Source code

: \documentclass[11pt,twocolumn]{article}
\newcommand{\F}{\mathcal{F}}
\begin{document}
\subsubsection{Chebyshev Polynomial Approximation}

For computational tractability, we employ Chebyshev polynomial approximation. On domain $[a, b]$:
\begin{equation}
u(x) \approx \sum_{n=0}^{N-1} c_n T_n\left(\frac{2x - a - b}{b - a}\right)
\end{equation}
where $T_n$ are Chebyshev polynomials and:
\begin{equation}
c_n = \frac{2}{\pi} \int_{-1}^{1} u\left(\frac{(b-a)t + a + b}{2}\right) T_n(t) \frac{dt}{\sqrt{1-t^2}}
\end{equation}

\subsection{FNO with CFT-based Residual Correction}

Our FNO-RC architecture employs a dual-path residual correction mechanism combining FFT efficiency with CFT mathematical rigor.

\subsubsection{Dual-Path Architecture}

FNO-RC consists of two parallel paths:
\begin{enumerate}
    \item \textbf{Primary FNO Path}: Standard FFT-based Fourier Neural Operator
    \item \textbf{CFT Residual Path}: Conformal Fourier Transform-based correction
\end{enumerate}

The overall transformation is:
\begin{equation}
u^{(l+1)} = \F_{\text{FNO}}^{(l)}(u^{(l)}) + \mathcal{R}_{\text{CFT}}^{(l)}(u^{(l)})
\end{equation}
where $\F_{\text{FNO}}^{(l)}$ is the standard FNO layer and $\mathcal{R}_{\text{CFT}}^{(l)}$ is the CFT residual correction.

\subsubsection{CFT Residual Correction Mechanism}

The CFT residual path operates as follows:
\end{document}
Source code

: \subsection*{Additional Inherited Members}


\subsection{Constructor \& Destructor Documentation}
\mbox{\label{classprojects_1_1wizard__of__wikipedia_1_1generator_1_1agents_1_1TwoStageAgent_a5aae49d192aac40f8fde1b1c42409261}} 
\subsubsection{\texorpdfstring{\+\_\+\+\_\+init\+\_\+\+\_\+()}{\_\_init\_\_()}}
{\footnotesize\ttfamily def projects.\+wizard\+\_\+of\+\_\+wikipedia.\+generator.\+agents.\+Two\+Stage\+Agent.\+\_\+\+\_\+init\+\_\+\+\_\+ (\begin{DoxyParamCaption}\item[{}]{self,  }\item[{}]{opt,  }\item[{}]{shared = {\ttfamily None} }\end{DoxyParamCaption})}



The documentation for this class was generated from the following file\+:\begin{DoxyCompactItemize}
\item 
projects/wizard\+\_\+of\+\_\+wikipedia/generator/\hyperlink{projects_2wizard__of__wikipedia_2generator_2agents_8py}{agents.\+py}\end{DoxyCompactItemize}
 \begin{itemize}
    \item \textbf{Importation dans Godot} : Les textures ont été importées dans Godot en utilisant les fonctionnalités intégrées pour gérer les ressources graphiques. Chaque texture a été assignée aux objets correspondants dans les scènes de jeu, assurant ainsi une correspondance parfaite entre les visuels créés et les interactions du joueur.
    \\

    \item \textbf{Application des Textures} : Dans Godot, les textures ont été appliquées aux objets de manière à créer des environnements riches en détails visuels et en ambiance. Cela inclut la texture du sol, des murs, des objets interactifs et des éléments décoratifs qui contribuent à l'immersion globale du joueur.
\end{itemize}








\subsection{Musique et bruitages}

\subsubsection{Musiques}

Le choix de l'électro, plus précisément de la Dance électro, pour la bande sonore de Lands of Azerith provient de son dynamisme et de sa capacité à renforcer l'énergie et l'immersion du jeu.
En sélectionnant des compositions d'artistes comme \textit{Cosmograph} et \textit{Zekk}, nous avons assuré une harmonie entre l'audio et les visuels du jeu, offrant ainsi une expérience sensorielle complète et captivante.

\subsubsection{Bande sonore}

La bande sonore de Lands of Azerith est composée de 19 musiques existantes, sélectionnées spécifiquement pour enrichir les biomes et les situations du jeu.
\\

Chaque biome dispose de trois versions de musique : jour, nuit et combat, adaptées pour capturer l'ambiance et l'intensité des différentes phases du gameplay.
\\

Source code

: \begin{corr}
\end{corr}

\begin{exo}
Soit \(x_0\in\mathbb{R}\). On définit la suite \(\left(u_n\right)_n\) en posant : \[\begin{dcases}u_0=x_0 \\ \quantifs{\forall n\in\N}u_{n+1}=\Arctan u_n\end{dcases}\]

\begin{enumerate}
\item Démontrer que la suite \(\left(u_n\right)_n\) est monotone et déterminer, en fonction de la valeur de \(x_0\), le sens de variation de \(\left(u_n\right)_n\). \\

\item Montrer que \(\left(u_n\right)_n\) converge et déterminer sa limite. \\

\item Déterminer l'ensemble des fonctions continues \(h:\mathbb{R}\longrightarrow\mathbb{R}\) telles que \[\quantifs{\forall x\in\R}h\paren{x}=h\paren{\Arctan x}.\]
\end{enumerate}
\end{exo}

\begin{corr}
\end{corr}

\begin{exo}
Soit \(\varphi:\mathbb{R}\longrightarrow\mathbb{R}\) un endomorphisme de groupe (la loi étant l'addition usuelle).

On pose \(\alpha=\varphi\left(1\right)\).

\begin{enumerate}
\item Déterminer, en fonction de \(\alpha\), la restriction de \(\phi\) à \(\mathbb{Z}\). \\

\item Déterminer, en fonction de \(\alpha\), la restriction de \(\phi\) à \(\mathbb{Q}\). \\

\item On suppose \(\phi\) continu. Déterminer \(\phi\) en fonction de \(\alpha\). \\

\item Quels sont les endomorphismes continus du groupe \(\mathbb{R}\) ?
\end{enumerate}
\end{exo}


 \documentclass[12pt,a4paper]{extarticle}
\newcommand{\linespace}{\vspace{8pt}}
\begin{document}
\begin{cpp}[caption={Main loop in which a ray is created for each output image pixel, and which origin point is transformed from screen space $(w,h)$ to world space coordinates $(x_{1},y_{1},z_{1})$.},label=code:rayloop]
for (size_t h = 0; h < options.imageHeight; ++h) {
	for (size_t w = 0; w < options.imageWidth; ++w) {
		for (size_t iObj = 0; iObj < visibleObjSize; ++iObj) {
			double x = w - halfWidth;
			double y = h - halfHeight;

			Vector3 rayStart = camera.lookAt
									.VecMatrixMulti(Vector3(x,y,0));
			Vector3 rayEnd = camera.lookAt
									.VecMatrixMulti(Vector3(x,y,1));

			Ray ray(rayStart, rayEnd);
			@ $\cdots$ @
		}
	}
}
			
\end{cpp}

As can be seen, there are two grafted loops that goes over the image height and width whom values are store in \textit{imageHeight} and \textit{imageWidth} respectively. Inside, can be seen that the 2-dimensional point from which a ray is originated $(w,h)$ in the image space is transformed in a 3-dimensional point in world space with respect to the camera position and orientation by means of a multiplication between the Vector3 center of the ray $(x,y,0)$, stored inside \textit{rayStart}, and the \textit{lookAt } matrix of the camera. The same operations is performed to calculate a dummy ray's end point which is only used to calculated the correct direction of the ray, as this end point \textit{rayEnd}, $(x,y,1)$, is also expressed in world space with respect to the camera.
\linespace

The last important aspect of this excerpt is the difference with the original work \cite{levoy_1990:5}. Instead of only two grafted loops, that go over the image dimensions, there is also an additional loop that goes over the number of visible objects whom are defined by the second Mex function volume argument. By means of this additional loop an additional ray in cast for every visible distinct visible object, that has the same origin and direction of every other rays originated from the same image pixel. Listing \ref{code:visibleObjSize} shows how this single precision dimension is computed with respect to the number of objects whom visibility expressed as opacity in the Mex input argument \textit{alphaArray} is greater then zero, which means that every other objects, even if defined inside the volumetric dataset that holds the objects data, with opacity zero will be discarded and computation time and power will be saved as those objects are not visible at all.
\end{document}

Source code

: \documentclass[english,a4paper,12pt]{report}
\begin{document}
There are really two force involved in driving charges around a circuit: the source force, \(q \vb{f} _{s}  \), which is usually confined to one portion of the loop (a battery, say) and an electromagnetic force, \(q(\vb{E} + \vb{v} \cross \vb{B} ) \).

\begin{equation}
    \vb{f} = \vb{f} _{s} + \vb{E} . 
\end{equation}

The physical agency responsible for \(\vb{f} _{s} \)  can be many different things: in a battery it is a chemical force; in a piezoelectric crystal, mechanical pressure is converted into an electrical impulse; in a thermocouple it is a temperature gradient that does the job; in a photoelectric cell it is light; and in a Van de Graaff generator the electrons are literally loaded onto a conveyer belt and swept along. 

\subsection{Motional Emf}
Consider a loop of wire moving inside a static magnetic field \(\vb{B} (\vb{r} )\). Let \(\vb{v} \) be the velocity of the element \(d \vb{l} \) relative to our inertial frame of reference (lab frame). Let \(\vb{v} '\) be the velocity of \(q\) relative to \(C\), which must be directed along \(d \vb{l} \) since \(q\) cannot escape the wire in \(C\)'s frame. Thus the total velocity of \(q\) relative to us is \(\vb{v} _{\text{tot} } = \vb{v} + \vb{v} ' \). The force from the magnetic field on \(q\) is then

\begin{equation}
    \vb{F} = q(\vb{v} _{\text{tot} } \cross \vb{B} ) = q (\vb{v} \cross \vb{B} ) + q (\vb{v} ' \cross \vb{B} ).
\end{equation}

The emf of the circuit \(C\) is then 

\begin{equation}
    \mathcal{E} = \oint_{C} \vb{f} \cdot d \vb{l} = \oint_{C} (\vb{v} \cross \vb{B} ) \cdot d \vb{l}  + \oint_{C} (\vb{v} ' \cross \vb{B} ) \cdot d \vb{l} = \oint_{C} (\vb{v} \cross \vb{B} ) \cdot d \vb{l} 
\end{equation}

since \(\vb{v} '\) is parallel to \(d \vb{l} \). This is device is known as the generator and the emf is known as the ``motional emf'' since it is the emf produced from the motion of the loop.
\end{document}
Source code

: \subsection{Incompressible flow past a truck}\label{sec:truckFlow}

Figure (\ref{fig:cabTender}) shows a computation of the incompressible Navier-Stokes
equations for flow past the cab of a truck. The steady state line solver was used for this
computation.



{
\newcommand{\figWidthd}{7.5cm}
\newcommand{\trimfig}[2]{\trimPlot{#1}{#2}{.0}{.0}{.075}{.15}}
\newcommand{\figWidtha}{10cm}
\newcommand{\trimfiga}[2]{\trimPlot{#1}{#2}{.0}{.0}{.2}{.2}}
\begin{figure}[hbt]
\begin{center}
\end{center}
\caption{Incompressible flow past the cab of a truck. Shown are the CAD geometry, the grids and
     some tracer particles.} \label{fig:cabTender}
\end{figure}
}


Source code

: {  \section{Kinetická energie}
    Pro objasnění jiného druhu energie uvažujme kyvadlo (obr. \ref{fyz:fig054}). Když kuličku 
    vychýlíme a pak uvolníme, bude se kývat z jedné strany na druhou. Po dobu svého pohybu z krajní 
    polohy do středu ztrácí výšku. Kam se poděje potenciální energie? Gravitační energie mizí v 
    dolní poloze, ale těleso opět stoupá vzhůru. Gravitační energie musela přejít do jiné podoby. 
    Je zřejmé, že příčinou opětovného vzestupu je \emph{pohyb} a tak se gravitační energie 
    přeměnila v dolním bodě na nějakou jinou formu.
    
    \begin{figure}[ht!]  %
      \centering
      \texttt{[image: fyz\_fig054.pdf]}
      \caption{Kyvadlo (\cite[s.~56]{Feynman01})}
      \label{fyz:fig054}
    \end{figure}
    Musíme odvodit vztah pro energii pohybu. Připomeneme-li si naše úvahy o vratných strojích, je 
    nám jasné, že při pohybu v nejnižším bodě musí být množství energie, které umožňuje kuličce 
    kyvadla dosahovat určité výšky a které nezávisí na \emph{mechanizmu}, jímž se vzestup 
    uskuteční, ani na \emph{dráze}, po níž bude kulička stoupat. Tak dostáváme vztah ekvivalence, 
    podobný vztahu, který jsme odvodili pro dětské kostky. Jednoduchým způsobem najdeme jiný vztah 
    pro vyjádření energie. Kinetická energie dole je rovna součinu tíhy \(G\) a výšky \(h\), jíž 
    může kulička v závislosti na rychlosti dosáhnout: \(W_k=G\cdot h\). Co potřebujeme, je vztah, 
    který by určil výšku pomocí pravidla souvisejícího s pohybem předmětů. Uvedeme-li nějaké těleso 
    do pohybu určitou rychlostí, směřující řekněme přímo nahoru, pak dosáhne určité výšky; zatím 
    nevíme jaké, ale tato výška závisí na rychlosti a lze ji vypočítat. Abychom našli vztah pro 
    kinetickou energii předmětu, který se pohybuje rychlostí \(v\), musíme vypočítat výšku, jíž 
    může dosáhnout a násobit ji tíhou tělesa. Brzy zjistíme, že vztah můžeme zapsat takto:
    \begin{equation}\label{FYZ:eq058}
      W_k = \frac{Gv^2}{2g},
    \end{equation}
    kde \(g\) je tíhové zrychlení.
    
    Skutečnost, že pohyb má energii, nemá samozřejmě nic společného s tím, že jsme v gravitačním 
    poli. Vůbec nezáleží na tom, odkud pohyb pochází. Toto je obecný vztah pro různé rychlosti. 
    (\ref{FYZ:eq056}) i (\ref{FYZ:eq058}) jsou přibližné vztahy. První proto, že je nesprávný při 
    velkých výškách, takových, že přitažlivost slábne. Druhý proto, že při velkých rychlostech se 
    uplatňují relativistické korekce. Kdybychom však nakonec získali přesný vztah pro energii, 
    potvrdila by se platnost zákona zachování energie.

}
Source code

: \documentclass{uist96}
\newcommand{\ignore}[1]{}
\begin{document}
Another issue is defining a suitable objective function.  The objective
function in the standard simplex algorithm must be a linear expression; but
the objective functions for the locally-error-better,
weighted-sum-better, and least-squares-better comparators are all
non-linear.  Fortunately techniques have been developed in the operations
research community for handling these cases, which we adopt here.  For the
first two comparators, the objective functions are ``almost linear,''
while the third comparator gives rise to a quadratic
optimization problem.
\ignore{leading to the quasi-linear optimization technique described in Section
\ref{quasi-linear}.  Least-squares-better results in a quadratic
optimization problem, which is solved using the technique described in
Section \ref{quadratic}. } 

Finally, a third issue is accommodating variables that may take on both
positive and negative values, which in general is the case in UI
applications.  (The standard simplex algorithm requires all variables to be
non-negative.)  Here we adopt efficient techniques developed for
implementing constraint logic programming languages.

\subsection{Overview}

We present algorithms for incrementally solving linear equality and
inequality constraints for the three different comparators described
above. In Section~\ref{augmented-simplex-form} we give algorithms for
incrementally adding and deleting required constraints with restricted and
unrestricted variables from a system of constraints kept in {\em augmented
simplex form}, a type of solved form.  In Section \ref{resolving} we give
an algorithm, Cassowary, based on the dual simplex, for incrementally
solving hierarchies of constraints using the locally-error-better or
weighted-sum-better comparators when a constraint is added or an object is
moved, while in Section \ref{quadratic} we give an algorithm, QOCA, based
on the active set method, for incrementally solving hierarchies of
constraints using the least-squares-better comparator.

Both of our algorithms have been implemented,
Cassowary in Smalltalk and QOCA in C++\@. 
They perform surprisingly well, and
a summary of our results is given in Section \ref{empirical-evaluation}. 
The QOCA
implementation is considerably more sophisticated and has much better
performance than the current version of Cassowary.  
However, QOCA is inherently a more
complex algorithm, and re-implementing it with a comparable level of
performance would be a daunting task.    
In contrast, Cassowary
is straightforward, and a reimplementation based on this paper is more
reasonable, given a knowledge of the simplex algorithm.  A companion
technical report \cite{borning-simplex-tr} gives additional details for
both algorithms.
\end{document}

-------

• **WORK TO COMPLETE**
Only the lines holding the word "negative" belong in the answer; copy them from the listing above.

• **ANSWER TO THIS PROBLEM**
positive and negative values, which in general is the case in UI
non-negative.)  Here we adopt efficient techniques developed for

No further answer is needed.